After the war, many of these 1812 veterans applied to the War Department to collect back pay; in the process they returned their discharge certificates as proof of service. And so, the original discharge certificates and other related records for approximately 2,200 Regular Army soldiers from the War of 1812 eventually came to the National Archives, mixed together with other War Department pay records that comprised the textual series “Post Revolutionary War Papers, 1784-1815″ (Entry 19) in the Records of the Adjutant General’s Office, 1780′s-1917. Eventually, the discharge certificates were removed and reproduced on microfilm in National Archives Publication M1856, Discharge Certificates and Miscellaneous Records Relating to the Discharge of Soldiers from the Regular Army, 1792-1815.

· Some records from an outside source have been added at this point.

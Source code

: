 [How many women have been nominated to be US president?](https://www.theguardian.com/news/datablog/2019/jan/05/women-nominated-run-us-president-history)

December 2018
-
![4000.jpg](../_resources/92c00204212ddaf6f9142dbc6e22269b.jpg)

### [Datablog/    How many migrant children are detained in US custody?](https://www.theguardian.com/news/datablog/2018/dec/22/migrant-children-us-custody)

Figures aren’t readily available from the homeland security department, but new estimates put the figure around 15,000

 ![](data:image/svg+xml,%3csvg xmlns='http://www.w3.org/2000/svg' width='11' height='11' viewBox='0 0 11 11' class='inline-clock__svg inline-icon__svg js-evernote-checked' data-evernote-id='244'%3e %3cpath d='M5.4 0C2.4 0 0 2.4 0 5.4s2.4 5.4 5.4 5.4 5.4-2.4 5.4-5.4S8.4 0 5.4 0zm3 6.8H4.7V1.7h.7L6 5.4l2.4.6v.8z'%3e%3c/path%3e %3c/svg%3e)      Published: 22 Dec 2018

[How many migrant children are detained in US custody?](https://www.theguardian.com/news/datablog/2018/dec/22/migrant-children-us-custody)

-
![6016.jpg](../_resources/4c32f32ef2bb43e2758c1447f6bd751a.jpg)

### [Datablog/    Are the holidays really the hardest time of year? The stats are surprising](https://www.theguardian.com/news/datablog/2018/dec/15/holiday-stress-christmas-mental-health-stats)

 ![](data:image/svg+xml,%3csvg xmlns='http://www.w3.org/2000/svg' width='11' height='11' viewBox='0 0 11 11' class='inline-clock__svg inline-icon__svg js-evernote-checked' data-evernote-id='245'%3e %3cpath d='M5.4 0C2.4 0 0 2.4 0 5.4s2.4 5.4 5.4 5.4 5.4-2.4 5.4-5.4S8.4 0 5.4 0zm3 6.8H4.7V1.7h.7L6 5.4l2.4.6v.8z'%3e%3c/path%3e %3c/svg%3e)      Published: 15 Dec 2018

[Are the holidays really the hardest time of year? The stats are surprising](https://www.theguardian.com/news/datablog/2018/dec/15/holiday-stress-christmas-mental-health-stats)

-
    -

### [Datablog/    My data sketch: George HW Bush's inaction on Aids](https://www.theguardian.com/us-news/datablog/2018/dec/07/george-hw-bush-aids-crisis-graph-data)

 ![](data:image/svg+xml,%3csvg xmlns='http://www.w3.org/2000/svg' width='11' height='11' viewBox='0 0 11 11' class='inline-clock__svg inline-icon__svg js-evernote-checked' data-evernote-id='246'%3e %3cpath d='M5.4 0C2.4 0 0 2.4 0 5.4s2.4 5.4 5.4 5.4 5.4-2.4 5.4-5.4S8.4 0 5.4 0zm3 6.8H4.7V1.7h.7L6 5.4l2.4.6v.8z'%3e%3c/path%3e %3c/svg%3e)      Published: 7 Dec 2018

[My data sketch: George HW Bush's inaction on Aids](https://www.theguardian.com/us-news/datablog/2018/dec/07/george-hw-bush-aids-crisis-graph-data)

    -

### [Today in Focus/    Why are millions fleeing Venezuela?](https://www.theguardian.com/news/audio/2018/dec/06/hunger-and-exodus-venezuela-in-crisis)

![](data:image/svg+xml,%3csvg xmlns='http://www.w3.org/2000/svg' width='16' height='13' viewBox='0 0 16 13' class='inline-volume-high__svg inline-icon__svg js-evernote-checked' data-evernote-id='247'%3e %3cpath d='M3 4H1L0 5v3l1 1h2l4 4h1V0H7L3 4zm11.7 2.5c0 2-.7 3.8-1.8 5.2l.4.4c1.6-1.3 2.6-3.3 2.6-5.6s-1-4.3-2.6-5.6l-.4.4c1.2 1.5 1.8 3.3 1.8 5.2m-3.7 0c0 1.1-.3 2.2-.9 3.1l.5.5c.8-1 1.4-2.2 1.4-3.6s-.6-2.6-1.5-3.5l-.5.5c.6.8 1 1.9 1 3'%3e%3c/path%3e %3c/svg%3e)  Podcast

Certificates of discharge provide a variety of useful information about the soldier, showing when he was released from service on a particular day and often indicating the reason for separation (in addition to expiration of service, soldiers were often discharged for injuries or ill health). They also typically include the dates of the soldier’s enlistment and discharge, the company and regiment in which he served, an inventory of clothing provided to him, and the period for which he was due pay upon discharge. To prevent fraudulent use in the event the record was lost or stolen from the veteran, the certificates also provide what would now be considered PII (personally identifable information): place of birth, age, a physical description (height, complexion, hair and eye color), and civilian occupation.

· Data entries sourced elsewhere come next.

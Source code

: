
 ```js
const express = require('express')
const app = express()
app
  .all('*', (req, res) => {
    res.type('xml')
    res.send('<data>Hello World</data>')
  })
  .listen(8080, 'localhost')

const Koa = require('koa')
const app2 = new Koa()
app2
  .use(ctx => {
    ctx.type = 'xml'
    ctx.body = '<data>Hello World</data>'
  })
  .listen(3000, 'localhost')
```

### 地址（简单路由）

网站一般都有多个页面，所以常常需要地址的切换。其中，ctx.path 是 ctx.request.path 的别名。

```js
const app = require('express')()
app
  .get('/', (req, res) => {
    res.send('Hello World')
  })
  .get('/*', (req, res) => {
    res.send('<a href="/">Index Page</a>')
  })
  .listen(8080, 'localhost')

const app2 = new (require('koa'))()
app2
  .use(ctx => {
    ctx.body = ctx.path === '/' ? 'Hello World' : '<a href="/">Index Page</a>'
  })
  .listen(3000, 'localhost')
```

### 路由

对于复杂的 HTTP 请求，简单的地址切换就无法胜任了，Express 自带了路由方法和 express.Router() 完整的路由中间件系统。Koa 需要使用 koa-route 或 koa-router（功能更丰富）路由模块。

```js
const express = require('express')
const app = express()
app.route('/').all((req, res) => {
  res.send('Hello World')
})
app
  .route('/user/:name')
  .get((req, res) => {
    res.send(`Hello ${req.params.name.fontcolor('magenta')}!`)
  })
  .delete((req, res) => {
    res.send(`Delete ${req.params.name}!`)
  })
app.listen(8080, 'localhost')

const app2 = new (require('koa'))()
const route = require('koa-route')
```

Along with the original certificates, the microfilmed records include three other types of documents: descriptive lists, certificates of death, and pay vouchers. The descriptive lists, handwritten in both narrative paragraphs and in chart form, provided the same information as the discharge, including an inventory of clothing an military accoutrements issued to the soldier. Some provide extra details not found elsewhere, such as descriptions of physical injuries or character of service. For those soldiers who died during their term of service, the regiment often issued a formal certificate of death in place of a discharge, which noted the specific circumstances surrounding the soldier’s demise. The pay vouchers, of course, documented the amount of pay due upon discharge, as well as reimbursements for rations and other subsistence paid out-of-pocket (including forage for horses and clothing for personal servants hired by officers).
Although they document only a small portion of the men who served in the Regular Army during the War of 1812, the certificates of discharge and related records are a valuable resource that should not be overlooked. For a more detailed discussion of these records, there is a Prologue article available on the National Archives web site. Take a moment to check them out!